● **Material provided**
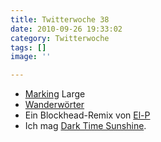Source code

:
 ```yaml
---
title: Twitterwoche 38
date: 2010-09-26 19:33:02
category: Twitterwoche
tags: []
image: ''

---
```


* [Marking](http://www.urbanartcore.eu/biggest-marker-worldwide/) Large
* [Wanderwörter](http://www.golden-section-graphics.com/wanderwort/)
* Ein Blockhead-Remix von [El-P](http://www.somekindofawesome.com/journal/2010/9/21/listen-blockhead-the-music-scene-el-p-remix.html)
* Ich mag [Dark Time Sunshine](http://ugsmag.com/2010/09/dark-time-sunshine-murder-scene-ft-awol-one/).
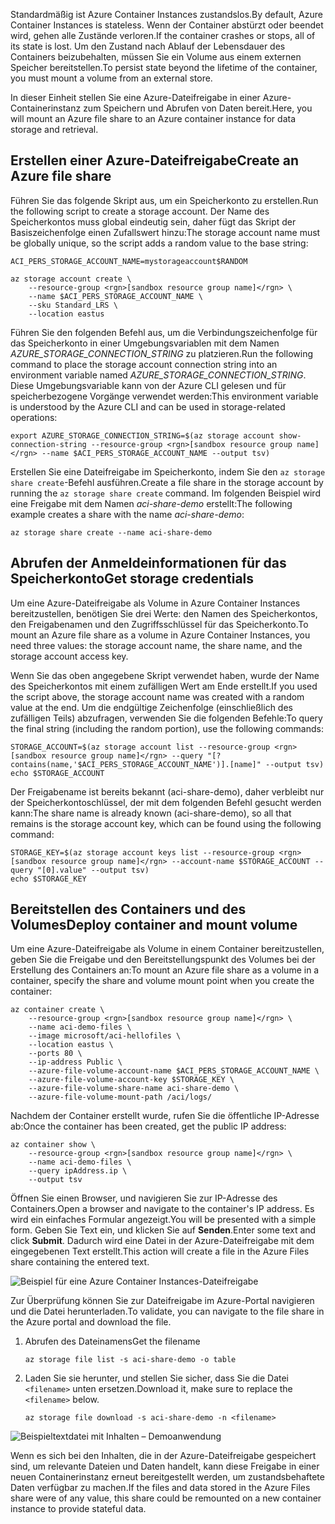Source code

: <span data-ttu-id="d8dea-101">Standardmäßig ist Azure Container Instances zustandslos.</span><span class="sxs-lookup"><span data-stu-id="d8dea-101">By default, Azure Container Instances is stateless.</span></span> <span data-ttu-id="d8dea-102">Wenn der Container abstürzt oder beendet wird, gehen alle Zustände verloren.</span><span class="sxs-lookup"><span data-stu-id="d8dea-102">If the container crashes or stops, all of its state is lost.</span></span> <span data-ttu-id="d8dea-103">Um den Zustand nach Ablauf der Lebensdauer des Containers beizubehalten, müssen Sie ein Volume aus einem externen Speicher bereitstellen.</span><span class="sxs-lookup"><span data-stu-id="d8dea-103">To persist state beyond the lifetime of the container, you must mount a volume from an external store.</span></span>

<span data-ttu-id="d8dea-104">In dieser Einheit stellen Sie eine Azure-Dateifreigabe in einer Azure-Containerinstanz zum Speichern und Abrufen von Daten bereit.</span><span class="sxs-lookup"><span data-stu-id="d8dea-104">Here, you will mount an Azure file share to an Azure container instance for data storage and retrieval.</span></span>

## <a name="create-an-azure-file-share"></a><span data-ttu-id="d8dea-105">Erstellen einer Azure-Dateifreigabe</span><span class="sxs-lookup"><span data-stu-id="d8dea-105">Create an Azure file share</span></span>

<span data-ttu-id="d8dea-106">Führen Sie das folgende Skript aus, um ein Speicherkonto zu erstellen.</span><span class="sxs-lookup"><span data-stu-id="d8dea-106">Run the following script to create a storage account.</span></span> <span data-ttu-id="d8dea-107">Der Name des Speicherkontos muss global eindeutig sein, daher fügt das Skript der Basiszeichenfolge einen Zufallswert hinzu:</span><span class="sxs-lookup"><span data-stu-id="d8dea-107">The storage account name must be globally unique, so the script adds a random value to the base string:</span></span>

```azurecli
ACI_PERS_STORAGE_ACCOUNT_NAME=mystorageaccount$RANDOM

az storage account create \
    --resource-group <rgn>[sandbox resource group name]</rgn> \
    --name $ACI_PERS_STORAGE_ACCOUNT_NAME \
    --sku Standard_LRS \
    --location eastus
```

<span data-ttu-id="d8dea-108">Führen Sie den folgenden Befehl aus, um die Verbindungszeichenfolge für das Speicherkonto in einer Umgebungsvariablen mit dem Namen *AZURE_STORAGE_CONNECTION_STRING* zu platzieren.</span><span class="sxs-lookup"><span data-stu-id="d8dea-108">Run the following command to place the storage account connection string into an environment variable named *AZURE_STORAGE_CONNECTION_STRING*.</span></span> <span data-ttu-id="d8dea-109">Diese Umgebungsvariable kann von der Azure CLI gelesen und für speicherbezogene Vorgänge verwendet werden:</span><span class="sxs-lookup"><span data-stu-id="d8dea-109">This environment variable is understood by the Azure CLI and can be used in storage-related operations:</span></span>

```azurecli
export AZURE_STORAGE_CONNECTION_STRING=$(az storage account show-connection-string --resource-group <rgn>[sandbox resource group name]</rgn> --name $ACI_PERS_STORAGE_ACCOUNT_NAME --output tsv)
```

<span data-ttu-id="d8dea-110">Erstellen Sie eine Dateifreigabe im Speicherkonto, indem Sie den `az storage share create`-Befehl ausführen.</span><span class="sxs-lookup"><span data-stu-id="d8dea-110">Create a file share in the storage account by running the `az storage share create` command.</span></span> <span data-ttu-id="d8dea-111">Im folgenden Beispiel wird eine Freigabe mit dem Namen *aci-share-demo* erstellt:</span><span class="sxs-lookup"><span data-stu-id="d8dea-111">The following example creates a share with the name *aci-share-demo*:</span></span>

```azurecli
az storage share create --name aci-share-demo
```

## <a name="get-storage-credentials"></a><span data-ttu-id="d8dea-112">Abrufen der Anmeldeinformationen für das Speicherkonto</span><span class="sxs-lookup"><span data-stu-id="d8dea-112">Get storage credentials</span></span>

<span data-ttu-id="d8dea-113">Um eine Azure-Dateifreigabe als Volume in Azure Container Instances bereitzustellen, benötigen Sie drei Werte: den Namen des Speicherkontos, den Freigabenamen und den Zugriffsschlüssel für das Speicherkonto.</span><span class="sxs-lookup"><span data-stu-id="d8dea-113">To mount an Azure file share as a volume in Azure Container Instances, you need three values: the storage account name, the share name, and the storage account access key.</span></span>

<span data-ttu-id="d8dea-114">Wenn Sie das oben angegebene Skript verwendet haben, wurde der Name des Speicherkontos mit einem zufälligen Wert am Ende erstellt.</span><span class="sxs-lookup"><span data-stu-id="d8dea-114">If you used the script above, the storage account name was created with a random value at the end.</span></span> <span data-ttu-id="d8dea-115">Um die endgültige Zeichenfolge (einschließlich des zufälligen Teils) abzufragen, verwenden Sie die folgenden Befehle:</span><span class="sxs-lookup"><span data-stu-id="d8dea-115">To query the final string (including the random portion), use the following commands:</span></span>

```azurecli
STORAGE_ACCOUNT=$(az storage account list --resource-group <rgn>[sandbox resource group name]</rgn> --query "[?contains(name,'$ACI_PERS_STORAGE_ACCOUNT_NAME')].[name]" --output tsv)
echo $STORAGE_ACCOUNT
```

<span data-ttu-id="d8dea-116">Der Freigabename ist bereits bekannt (aci-share-demo), daher verbleibt nur der Speicherkontoschlüssel, der mit dem folgenden Befehl gesucht werden kann:</span><span class="sxs-lookup"><span data-stu-id="d8dea-116">The share name is already known (aci-share-demo), so all that remains is the storage account key, which can be found using the following command:</span></span>

```azurecli
STORAGE_KEY=$(az storage account keys list --resource-group <rgn>[sandbox resource group name]</rgn> --account-name $STORAGE_ACCOUNT --query "[0].value" --output tsv)
echo $STORAGE_KEY
```

## <a name="deploy-container-and-mount-volume"></a><span data-ttu-id="d8dea-117">Bereitstellen des Containers und des Volumes</span><span class="sxs-lookup"><span data-stu-id="d8dea-117">Deploy container and mount volume</span></span>

<span data-ttu-id="d8dea-118">Um eine Azure-Dateifreigabe als Volume in einem Container bereitzustellen, geben Sie die Freigabe und den Bereitstellungspunkt des Volumes bei der Erstellung des Containers an:</span><span class="sxs-lookup"><span data-stu-id="d8dea-118">To mount an Azure file share as a volume in a container, specify the share and volume mount point when you create the container:</span></span>

```azurecli
az container create \
    --resource-group <rgn>[sandbox resource group name]</rgn> \
    --name aci-demo-files \
    --image microsoft/aci-hellofiles \
    --location eastus \
    --ports 80 \
    --ip-address Public \
    --azure-file-volume-account-name $ACI_PERS_STORAGE_ACCOUNT_NAME \
    --azure-file-volume-account-key $STORAGE_KEY \
    --azure-file-volume-share-name aci-share-demo \
    --azure-file-volume-mount-path /aci/logs/
```

<span data-ttu-id="d8dea-119">Nachdem der Container erstellt wurde, rufen Sie die öffentliche IP-Adresse ab:</span><span class="sxs-lookup"><span data-stu-id="d8dea-119">Once the container has been created, get the public IP address:</span></span>

```azurecli
az container show \
    --resource-group <rgn>[sandbox resource group name]</rgn> \
    --name aci-demo-files \
    --query ipAddress.ip \
    --output tsv
```

<span data-ttu-id="d8dea-120">Öffnen Sie einen Browser, und navigieren Sie zur IP-Adresse des Containers.</span><span class="sxs-lookup"><span data-stu-id="d8dea-120">Open a browser and navigate to the container's IP address.</span></span> <span data-ttu-id="d8dea-121">Es wird ein einfaches Formular angezeigt.</span><span class="sxs-lookup"><span data-stu-id="d8dea-121">You will be presented with a simple form.</span></span> <span data-ttu-id="d8dea-122">Geben Sie Text ein, und klicken Sie auf **Senden**.</span><span class="sxs-lookup"><span data-stu-id="d8dea-122">Enter some text and click **Submit**.</span></span> <span data-ttu-id="d8dea-123">Dadurch wird eine Datei in der Azure-Dateifreigabe mit dem eingegebenen Text erstellt.</span><span class="sxs-lookup"><span data-stu-id="d8dea-123">This action will create a file in the Azure Files share containing the entered text.</span></span>

![Beispiel für eine Azure Container Instances-Dateifreigabe](../media/5-files-ui.png)

<span data-ttu-id="d8dea-125">Zur Überprüfung können Sie zur Dateifreigabe im Azure-Portal navigieren und die Datei herunterladen.</span><span class="sxs-lookup"><span data-stu-id="d8dea-125">To validate, you can navigate to the file share in the Azure portal and download the file.</span></span>

1. <span data-ttu-id="d8dea-126">Abrufen des Dateinamens</span><span class="sxs-lookup"><span data-stu-id="d8dea-126">Get the filename</span></span>

    ```azurecli
    az storage file list -s aci-share-demo -o table
    ```

1. <span data-ttu-id="d8dea-127">Laden Sie sie herunter, und stellen Sie sicher, dass Sie die Datei `<filename>` unten ersetzen.</span><span class="sxs-lookup"><span data-stu-id="d8dea-127">Download it, make sure to replace the `<filename>` below.</span></span>

    ```azurecli
    az storage file download -s aci-share-demo -n <filename>
    ```
    
![Beispieltextdatei mit Inhalten – Demoanwendung](../media/5-sample-text.png)

<span data-ttu-id="d8dea-129">Wenn es sich bei den Inhalten, die in der Azure-Dateifreigabe gespeichert sind, um relevante Dateien und Daten handelt, kann diese Freigabe in einer neuen Containerinstanz erneut bereitgestellt werden, um zustandsbehaftete Daten verfügbar zu machen.</span><span class="sxs-lookup"><span data-stu-id="d8dea-129">If the files and data stored in the Azure Files share were of any value, this share could be remounted on a new container instance to provide stateful data.</span></span>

● **Instructions to follow**
The answer is one number: how many lines of the material above contain "Skript".

● **Answer area**
2